Love you betches, :P
Danielle
Now I'm gonna ugly cry I love reading your posts.
Don't feel guilty for switching. You have to do what works best for you. You may find that taking good away the stress of breastfeeding will allow you to bond more with your baby. Hang in there
I was just going to say this. With my first, I was so stressed about breastfeeding, I hated it and started resenting him. Once I said forget it and went to straight formula, that overwhelming love DID happen. I stopped resenting him, stopped hating feeding time and started bonding with him. Just remember formula feeding does NOT make you a failure. Not feeding your kid at all...that makes you a failure.
Re: Longest Thread EVER! (aka Random Thoughts Thread )
Now how long till my milk is back for LO ?
Sorry I'm the dummy
Did you stop the pump at 3 or did you stop producing milk at 3? From what I've been told and my research you should let the breast empty out.
At least I get more snuggles, right?
I suppose I should clean my house.
I try to spend time outside everyday throwing the ball for the dog or going for a walk.
I feel like I should be talking more to baby but I don't have much to say.
I'm also worried that technology s going to hinder lo's development. DHs cell phone use is constant and I already feel ignored. At the same time I'm feeling a little disconnected from DH and don't feel like I have anything to talk to him about so I feel stupid asking him to put his phone away.

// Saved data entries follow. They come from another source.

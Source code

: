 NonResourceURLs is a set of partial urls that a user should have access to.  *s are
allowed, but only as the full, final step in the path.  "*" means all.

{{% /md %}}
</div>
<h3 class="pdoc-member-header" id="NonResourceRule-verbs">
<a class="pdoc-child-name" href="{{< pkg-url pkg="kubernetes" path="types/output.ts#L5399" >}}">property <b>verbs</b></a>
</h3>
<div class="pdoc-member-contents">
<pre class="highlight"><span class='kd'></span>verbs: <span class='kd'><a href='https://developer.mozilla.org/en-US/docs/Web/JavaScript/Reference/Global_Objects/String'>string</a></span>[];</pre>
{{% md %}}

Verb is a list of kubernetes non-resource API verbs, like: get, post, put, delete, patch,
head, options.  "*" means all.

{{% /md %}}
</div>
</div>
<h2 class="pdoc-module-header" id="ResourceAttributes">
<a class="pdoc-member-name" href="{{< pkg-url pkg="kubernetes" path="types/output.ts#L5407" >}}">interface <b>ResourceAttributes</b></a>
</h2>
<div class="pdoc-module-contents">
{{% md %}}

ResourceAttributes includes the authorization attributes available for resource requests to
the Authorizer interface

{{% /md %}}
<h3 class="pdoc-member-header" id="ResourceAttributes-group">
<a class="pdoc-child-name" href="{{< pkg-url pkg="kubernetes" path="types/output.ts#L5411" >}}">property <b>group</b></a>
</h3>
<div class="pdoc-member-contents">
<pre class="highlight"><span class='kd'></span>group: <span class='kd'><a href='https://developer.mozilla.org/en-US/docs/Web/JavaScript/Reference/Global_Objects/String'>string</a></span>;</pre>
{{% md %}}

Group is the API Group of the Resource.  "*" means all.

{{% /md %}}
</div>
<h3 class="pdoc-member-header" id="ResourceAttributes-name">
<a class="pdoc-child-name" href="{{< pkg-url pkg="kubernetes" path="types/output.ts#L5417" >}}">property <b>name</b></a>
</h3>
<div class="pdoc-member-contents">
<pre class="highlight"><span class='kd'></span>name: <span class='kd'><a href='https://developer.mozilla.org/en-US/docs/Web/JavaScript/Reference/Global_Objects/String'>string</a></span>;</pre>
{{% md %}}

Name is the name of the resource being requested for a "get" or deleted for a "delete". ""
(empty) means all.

I just narrate what I'm doing if DS is awake and I've got my hands in something. This kid is going to hate doing laundry. It's all I do!
I can completely relate on the technology piece!!! With my DH it's the iPad. And I've not been quiet about my concern. He gets annoyed but I'm not letting it go. There was a segment on NPR about technology and putting your phone down around your kids and one on YouTube. I wish I could remember the YouTube title. It was great. Had to do with what you'd miss out on if you never put down your
Phone. Our kids are growing up in a different time for sure, but we still need to teach them appropriate use. And to me, when your kid is awake, engage with them! Don't be on you're phone! Heck, I feel guilty when I'm nursing and on my phone. I feel like I should be talking to him then or giving him some love, which I do, but there are times when I am on my phone. Ugh!
Hang in there. You're not alone in your feelings. I hope things get better for you!!!!
I think I saw that video on Facebook about missing out in life because you never look up from your phone. I have spoken over and over again with DH about this... With maybe a small amount of progress
@Jessieann1020 we watch tv together and he's still on his phone...
Yeah he said he'd only spend a half hour at bedtime in his phone.
He leaves the house at 615-630 and doesn't get back until 7 pm...
So we hardly have any time together to begin with
He promised to leave his phone off while I was in labor... And I'll give him a break because labor was 28 hours... But the phone was out in the first 7 hours
On a somewhat related note I think I've been slacking on a birth story, now if only I could get to my laptop long enough to write one.
I'll miss you so hopefully your step back is short!